#### Data extract
***

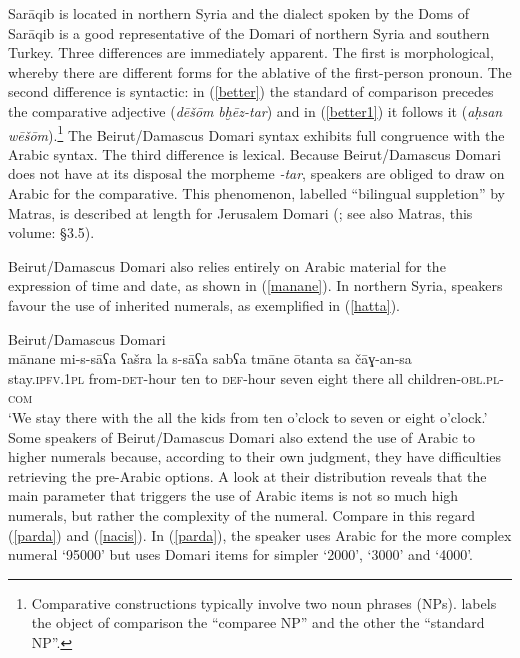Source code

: \documentclass[output=paper]{langsci/langscibook}
\begin{document}
Sarāqib is located in northern Syria and the dialect spoken by the Doms of Sarāqib is a good representative of the Domari of northern Syria and southern Turkey. Three differences are immediately apparent. The first is morphological, whereby there are different forms for the ablative of the first-person pronoun. The second difference is syntactic: in (\ref{better}) the standard of comparison precedes the comparative adjective (\textit{dēšōm} \textit{bḫēz-tar}) and in (\ref{better1}) it follows it (\textit{aḥsan} \textit{wēšōm}).\footnote{Comparative constructions typically involve two noun phrases (NPs). \citet{Stassen2013} labels the object of comparison the “comparee NP” and the other the “standard NP”.} The Beirut/Damascus Domari syntax exhibits full congruence with the Arabic syntax. The third difference is lexical. Because Beirut/Damascus Domari does not have at its disposal the morpheme \textit{{}-tar}, speakers are obliged to draw on Arabic for the comparative. This phenomenon, labelled ``bilingual suppletion'' by Matras, is described at length for Jerusalem Domari (\citealt[379--382]{Matras2012}; see also Matras, this volume: §3.5).

Beirut/Damascus Domari also relies entirely on Arabic material for the expression of time and date, as shown in (\ref{manane}). In northern Syria, speakers favour the use of inherited numerals, as exemplified in (\ref{hatta}).

\ea
{Beirut/Damascus Domari}\\ \label{manane}
\gll mānane mi-s-sāʕa ʕašra la s-sāʕa sabʕa tmāne ōtanta sa čāɣ-an-sa\\
     stay.\textsc{ipfv.1pl} from-\textsc{det}{}-hour ten to \textsc{def}{}-hour seven eight there all children-\textsc{obl.pl-com}\\
   \glt ‘We stay there with the all the kids from ten o'clock to seven or eight o'clock.’\\
\z
{}
Some speakers of Beirut/Damascus Domari also extend the use of Arabic to higher numerals because, according to their own judgment, they have difficulties retrieving the pre-Arabic options. A look at their distribution reveals that the main parameter that triggers the use of Arabic items is not so much high numerals, but rather the complexity of the numeral. Compare in this regard (\ref{parda}) and (\ref{nacis}). In (\ref{parda}), the speaker uses Arabic for the more complex numeral ‘95000’ but uses Domari items for simpler `2000', `3000' and `4000'.
\end{document}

***

#### Problem details
Your answer should consist only of the lines from the one with "Beirut/Damascus Domari also relies" through the end of the data above, reproduced exactly.

#### Written reply
Beirut/Damascus Domari also relies entirely on Arabic material for the expression of time and date, as shown in (\ref{manane}). In northern Syria, speakers favour the use of inherited numerals, as exemplified in (\ref{hatta}).

\ea
{Beirut/Damascus Domari}\\ \label{manane}
\gll mānane mi-s-sāʕa ʕašra la s-sāʕa sabʕa tmāne ōtanta sa čāɣ-an-sa\\
     stay.\textsc{ipfv.1pl} from-\textsc{det}{}-hour ten to \textsc{def}{}-hour seven eight there all children-\textsc{obl.pl-com}\\
   \glt ‘We stay there with the all the kids from ten o'clock to seven or eight o'clock.’\\
\z
{}
Some speakers of Beirut/Damascus Domari also extend the use of Arabic to higher numerals because, according to their own judgment, they have difficulties retrieving the pre-Arabic options. A look at their distribution reveals that the main parameter that triggers the use of Arabic items is not so much high numerals, but rather the complexity of the numeral. Compare in this regard (\ref{parda}) and (\ref{nacis}). In (\ref{parda}), the speaker uses Arabic for the more complex numeral ‘95000’ but uses Domari items for simpler `2000', `3000' and `4000'.
\end{document}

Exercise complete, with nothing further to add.